INSTRUCTIONS TO FOLLOW
Output, exactly as written, the lines below starting at the line containing "the corresponding set's" and ending at the line containing "Pour trouver ces". Drop the pictures and keep both end lines.

[Saved data entries]
# # # # # # #
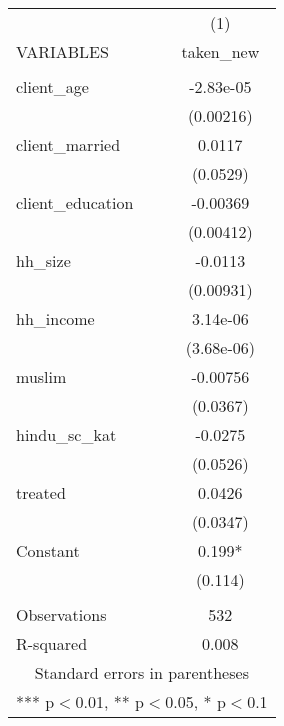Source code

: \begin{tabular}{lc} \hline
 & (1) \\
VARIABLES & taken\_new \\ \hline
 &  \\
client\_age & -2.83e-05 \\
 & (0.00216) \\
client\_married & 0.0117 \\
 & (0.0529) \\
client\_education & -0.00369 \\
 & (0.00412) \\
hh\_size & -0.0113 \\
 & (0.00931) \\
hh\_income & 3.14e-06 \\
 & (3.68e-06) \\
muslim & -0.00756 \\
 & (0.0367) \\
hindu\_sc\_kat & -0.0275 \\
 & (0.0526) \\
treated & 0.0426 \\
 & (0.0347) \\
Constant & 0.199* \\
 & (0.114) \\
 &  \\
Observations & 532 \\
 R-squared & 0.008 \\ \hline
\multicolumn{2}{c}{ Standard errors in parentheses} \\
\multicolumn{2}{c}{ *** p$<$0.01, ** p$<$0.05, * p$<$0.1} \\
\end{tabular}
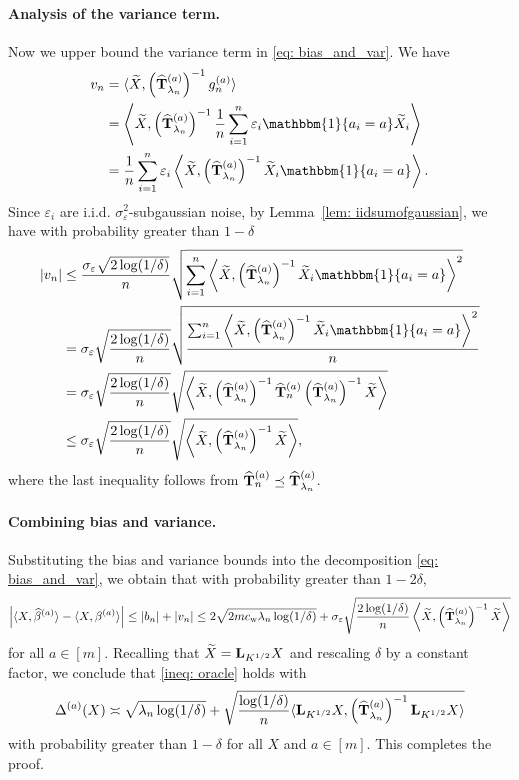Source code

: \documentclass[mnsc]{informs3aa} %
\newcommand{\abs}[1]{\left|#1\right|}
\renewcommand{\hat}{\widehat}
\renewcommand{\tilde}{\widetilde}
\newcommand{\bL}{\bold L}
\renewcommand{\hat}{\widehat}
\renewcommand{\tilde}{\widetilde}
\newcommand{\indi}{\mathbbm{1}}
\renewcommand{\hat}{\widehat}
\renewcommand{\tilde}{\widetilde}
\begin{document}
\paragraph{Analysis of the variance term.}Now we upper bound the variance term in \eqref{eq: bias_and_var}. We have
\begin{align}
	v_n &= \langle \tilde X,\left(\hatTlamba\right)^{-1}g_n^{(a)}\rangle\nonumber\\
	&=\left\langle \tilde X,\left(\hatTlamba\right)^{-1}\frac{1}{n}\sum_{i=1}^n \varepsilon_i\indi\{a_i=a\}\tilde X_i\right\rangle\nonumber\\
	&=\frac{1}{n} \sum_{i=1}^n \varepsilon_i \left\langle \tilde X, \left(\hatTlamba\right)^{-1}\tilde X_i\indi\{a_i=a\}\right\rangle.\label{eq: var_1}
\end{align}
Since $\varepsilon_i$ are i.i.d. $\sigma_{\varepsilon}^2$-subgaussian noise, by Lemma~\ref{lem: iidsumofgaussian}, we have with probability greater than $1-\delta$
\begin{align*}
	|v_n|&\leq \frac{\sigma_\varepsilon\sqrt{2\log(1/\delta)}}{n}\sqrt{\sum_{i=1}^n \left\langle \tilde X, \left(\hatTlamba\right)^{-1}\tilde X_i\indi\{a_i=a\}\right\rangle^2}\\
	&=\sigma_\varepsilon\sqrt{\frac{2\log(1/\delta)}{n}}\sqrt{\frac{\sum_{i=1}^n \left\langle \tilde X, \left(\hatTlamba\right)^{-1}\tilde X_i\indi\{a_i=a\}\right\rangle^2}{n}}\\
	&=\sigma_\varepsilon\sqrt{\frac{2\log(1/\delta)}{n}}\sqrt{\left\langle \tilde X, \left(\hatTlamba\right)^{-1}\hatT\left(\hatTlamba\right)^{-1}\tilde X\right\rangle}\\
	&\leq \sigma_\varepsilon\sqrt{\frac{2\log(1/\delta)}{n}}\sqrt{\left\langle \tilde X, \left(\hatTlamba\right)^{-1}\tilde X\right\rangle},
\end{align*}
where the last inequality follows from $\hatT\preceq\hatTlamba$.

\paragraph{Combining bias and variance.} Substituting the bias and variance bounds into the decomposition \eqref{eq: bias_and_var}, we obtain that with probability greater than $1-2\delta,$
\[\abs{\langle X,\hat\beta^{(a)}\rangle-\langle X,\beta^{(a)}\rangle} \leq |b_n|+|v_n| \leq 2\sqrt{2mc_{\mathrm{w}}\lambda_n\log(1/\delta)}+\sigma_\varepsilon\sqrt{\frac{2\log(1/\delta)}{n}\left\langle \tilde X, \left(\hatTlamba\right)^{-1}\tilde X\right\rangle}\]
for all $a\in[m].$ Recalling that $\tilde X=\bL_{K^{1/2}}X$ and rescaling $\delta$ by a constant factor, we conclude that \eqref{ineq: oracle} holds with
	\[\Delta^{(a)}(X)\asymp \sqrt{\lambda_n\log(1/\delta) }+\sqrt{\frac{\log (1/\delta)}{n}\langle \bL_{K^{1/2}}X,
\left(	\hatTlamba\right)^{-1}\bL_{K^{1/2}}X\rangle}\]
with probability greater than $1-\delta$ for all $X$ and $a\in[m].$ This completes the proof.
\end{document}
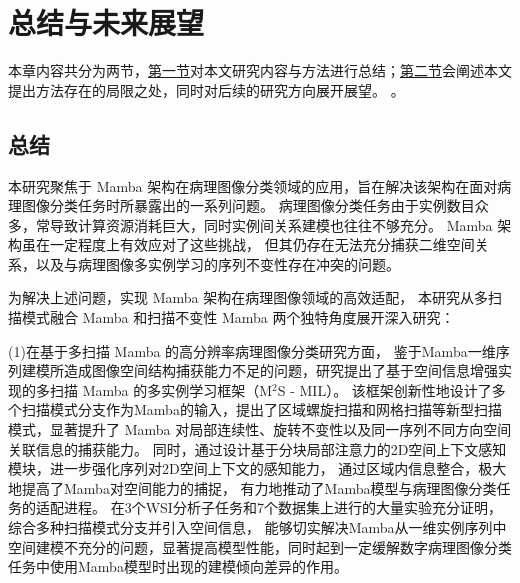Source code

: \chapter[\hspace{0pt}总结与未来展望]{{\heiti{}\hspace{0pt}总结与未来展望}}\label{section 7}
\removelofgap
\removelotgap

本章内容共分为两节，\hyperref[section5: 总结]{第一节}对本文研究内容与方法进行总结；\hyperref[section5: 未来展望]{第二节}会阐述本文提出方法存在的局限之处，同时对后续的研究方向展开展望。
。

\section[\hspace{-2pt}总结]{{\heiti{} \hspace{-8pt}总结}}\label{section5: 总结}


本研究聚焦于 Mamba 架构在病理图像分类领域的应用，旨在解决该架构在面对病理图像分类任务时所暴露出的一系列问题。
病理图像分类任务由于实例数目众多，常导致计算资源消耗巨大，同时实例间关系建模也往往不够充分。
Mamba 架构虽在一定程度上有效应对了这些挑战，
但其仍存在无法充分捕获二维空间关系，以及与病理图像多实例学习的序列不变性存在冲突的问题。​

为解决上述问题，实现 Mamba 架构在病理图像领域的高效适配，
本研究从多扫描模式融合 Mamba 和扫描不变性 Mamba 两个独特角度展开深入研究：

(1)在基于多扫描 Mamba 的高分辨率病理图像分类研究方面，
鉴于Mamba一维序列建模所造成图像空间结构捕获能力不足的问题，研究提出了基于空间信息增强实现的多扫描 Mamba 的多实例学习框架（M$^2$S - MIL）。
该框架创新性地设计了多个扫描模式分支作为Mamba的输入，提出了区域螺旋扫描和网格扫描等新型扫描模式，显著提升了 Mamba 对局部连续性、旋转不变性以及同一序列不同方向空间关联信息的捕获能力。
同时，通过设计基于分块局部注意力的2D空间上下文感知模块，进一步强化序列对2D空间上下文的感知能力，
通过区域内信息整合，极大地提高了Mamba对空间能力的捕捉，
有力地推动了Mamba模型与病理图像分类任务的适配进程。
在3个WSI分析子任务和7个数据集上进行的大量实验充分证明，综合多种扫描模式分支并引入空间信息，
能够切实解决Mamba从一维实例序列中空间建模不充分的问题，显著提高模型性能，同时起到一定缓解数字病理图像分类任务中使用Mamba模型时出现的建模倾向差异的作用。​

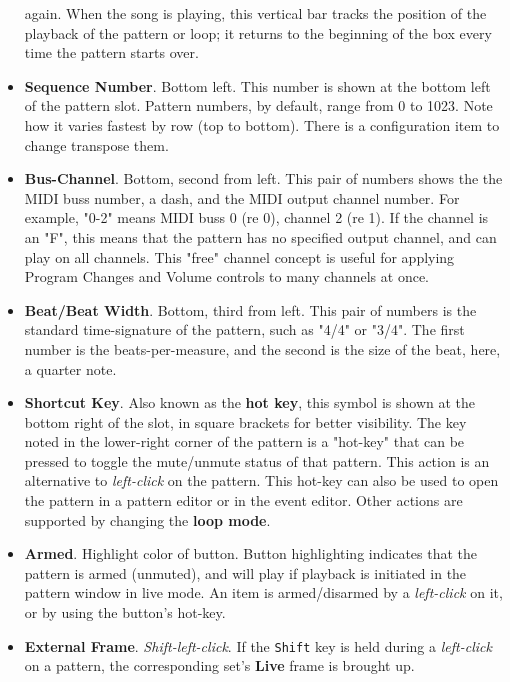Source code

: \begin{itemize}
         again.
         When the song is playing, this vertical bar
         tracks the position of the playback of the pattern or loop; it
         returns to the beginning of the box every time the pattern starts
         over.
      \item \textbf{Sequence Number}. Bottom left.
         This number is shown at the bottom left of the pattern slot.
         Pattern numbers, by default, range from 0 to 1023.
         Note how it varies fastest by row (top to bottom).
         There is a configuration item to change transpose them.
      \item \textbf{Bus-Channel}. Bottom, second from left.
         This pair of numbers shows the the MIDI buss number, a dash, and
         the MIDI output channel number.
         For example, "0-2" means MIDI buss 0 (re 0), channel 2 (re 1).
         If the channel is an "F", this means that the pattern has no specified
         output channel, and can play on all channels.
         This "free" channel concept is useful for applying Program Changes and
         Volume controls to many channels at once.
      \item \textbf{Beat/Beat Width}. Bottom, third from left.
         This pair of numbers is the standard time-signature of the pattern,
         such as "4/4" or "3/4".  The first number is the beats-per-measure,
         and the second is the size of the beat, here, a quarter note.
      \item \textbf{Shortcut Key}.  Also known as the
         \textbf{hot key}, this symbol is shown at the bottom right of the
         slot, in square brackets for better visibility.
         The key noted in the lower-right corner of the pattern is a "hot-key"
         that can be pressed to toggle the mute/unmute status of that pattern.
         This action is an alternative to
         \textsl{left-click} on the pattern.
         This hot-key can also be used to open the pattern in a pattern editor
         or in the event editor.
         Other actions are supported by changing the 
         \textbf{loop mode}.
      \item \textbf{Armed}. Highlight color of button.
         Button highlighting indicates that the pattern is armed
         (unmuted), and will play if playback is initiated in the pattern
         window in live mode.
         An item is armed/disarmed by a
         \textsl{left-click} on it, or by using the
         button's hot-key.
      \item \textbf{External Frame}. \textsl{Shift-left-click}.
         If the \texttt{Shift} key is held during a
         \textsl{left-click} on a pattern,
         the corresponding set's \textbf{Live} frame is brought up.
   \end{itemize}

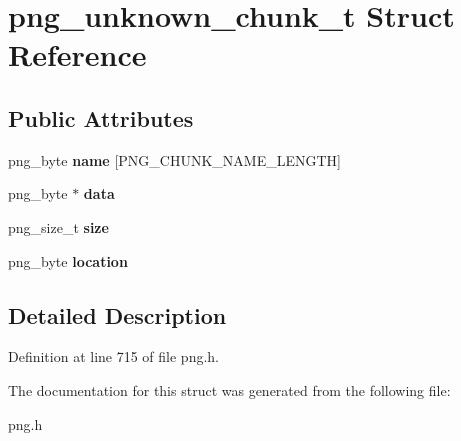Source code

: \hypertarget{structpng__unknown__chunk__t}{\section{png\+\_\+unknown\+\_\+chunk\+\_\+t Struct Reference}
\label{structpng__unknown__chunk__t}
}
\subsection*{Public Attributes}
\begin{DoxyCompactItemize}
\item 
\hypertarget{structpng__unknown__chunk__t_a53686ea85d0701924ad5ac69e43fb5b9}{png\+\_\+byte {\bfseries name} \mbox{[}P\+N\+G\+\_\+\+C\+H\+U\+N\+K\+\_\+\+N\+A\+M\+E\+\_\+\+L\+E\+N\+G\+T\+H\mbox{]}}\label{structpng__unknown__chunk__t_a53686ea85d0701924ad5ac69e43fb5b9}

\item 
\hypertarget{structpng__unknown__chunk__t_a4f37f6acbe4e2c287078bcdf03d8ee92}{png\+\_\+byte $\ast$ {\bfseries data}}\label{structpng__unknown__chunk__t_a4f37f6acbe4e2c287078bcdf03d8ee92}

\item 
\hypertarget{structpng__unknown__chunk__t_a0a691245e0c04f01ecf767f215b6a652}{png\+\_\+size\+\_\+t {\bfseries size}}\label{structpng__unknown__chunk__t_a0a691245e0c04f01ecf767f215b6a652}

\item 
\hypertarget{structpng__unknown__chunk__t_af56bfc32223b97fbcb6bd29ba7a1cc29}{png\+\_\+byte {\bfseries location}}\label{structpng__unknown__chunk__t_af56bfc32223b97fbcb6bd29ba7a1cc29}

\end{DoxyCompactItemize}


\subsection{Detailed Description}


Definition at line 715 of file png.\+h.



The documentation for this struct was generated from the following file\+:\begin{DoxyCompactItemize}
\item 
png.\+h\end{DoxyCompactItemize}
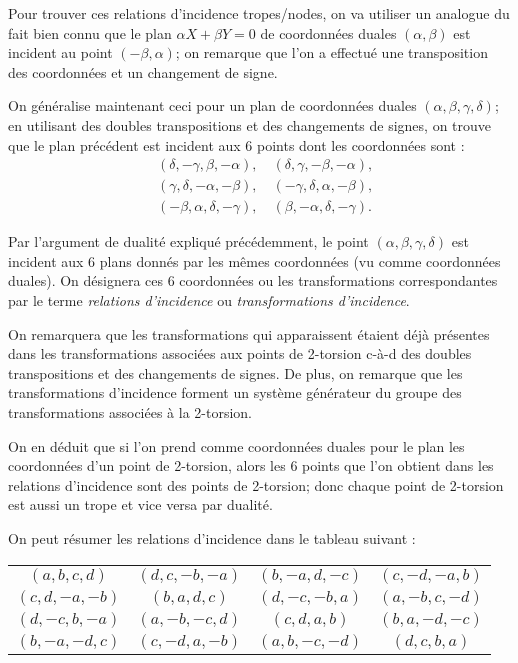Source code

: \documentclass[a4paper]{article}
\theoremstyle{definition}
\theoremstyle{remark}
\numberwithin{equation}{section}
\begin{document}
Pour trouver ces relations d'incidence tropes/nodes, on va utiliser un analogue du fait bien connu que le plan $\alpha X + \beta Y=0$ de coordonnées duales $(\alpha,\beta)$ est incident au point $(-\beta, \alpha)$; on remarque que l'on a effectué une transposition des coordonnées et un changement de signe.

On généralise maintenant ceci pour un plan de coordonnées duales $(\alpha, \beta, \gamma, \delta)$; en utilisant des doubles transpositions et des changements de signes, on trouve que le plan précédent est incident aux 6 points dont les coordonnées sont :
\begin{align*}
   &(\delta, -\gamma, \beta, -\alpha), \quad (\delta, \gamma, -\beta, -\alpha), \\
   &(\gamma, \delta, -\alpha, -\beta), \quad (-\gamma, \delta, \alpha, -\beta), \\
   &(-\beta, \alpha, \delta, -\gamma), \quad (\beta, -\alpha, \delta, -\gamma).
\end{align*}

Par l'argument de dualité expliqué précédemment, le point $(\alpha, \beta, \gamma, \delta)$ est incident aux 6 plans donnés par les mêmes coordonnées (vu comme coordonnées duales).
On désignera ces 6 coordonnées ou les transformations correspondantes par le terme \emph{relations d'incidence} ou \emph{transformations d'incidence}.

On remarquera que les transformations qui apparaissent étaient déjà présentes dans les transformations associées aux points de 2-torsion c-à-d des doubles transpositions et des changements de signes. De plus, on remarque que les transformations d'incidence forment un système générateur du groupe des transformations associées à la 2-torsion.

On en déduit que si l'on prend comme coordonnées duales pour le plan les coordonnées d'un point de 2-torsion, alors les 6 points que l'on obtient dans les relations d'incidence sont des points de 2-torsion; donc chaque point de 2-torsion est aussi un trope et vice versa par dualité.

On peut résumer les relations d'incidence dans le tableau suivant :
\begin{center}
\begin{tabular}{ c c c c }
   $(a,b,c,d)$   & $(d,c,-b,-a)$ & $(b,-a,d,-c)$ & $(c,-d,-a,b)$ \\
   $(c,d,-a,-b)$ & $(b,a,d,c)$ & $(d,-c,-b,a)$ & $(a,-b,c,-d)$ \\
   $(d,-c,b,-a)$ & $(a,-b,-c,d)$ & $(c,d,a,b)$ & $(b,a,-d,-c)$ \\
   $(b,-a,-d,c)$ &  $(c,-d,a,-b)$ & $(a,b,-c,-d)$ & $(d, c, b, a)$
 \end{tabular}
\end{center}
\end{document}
# # # # # # #
THE COMPLETED TASK
         the corresponding set's \textbf{Live} frame is brought up.
   \end{itemize}

Source code

: \hypertarget{structpng__unknown__chunk__t}{\section{png\+\_\+unknown\+\_\+chunk\+\_\+t Struct Reference}
\label{structpng__unknown__chunk__t}
}
\subsection*{Public Attributes}
\begin{DoxyCompactItemize}
\item 
\hypertarget{structpng__unknown__chunk__t_a53686ea85d0701924ad5ac69e43fb5b9}{png\+\_\+byte {\bfseries name} \mbox{[}P\+N\+G\+\_\+\+C\+H\+U\+N\+K\+\_\+\+N\+A\+M\+E\+\_\+\+L\+E\+N\+G\+T\+H\mbox{]}}\label{structpng__unknown__chunk__t_a53686ea85d0701924ad5ac69e43fb5b9}

\item 
\hypertarget{structpng__unknown__chunk__t_a4f37f6acbe4e2c287078bcdf03d8ee92}{png\+\_\+byte $\ast$ {\bfseries data}}\label{structpng__unknown__chunk__t_a4f37f6acbe4e2c287078bcdf03d8ee92}

\item 
\hypertarget{structpng__unknown__chunk__t_a0a691245e0c04f01ecf767f215b6a652}{png\+\_\+size\+\_\+t {\bfseries size}}\label{structpng__unknown__chunk__t_a0a691245e0c04f01ecf767f215b6a652}

\item 
\hypertarget{structpng__unknown__chunk__t_af56bfc32223b97fbcb6bd29ba7a1cc29}{png\+\_\+byte {\bfseries location}}\label{structpng__unknown__chunk__t_af56bfc32223b97fbcb6bd29ba7a1cc29}

\end{DoxyCompactItemize}


\subsection{Detailed Description}


Definition at line 715 of file png.\+h.



The documentation for this struct was generated from the following file\+:\begin{DoxyCompactItemize}
\item 
png.\+h\end{DoxyCompactItemize}
Source code

: \documentclass[a4paper]{article}
\theoremstyle{definition}
\theoremstyle{remark}
\numberwithin{equation}{section}
\begin{document}
Pour trouver ces relations d'incidence tropes/nodes, on va utiliser un analogue du fait bien connu que le plan $\alpha X + \beta Y=0$ de coordonnées duales $(\alpha,\beta)$ est incident au point $(-\beta, \alpha)$; on remarque que l'on a effectué une transposition des coordonnées et un changement de signe.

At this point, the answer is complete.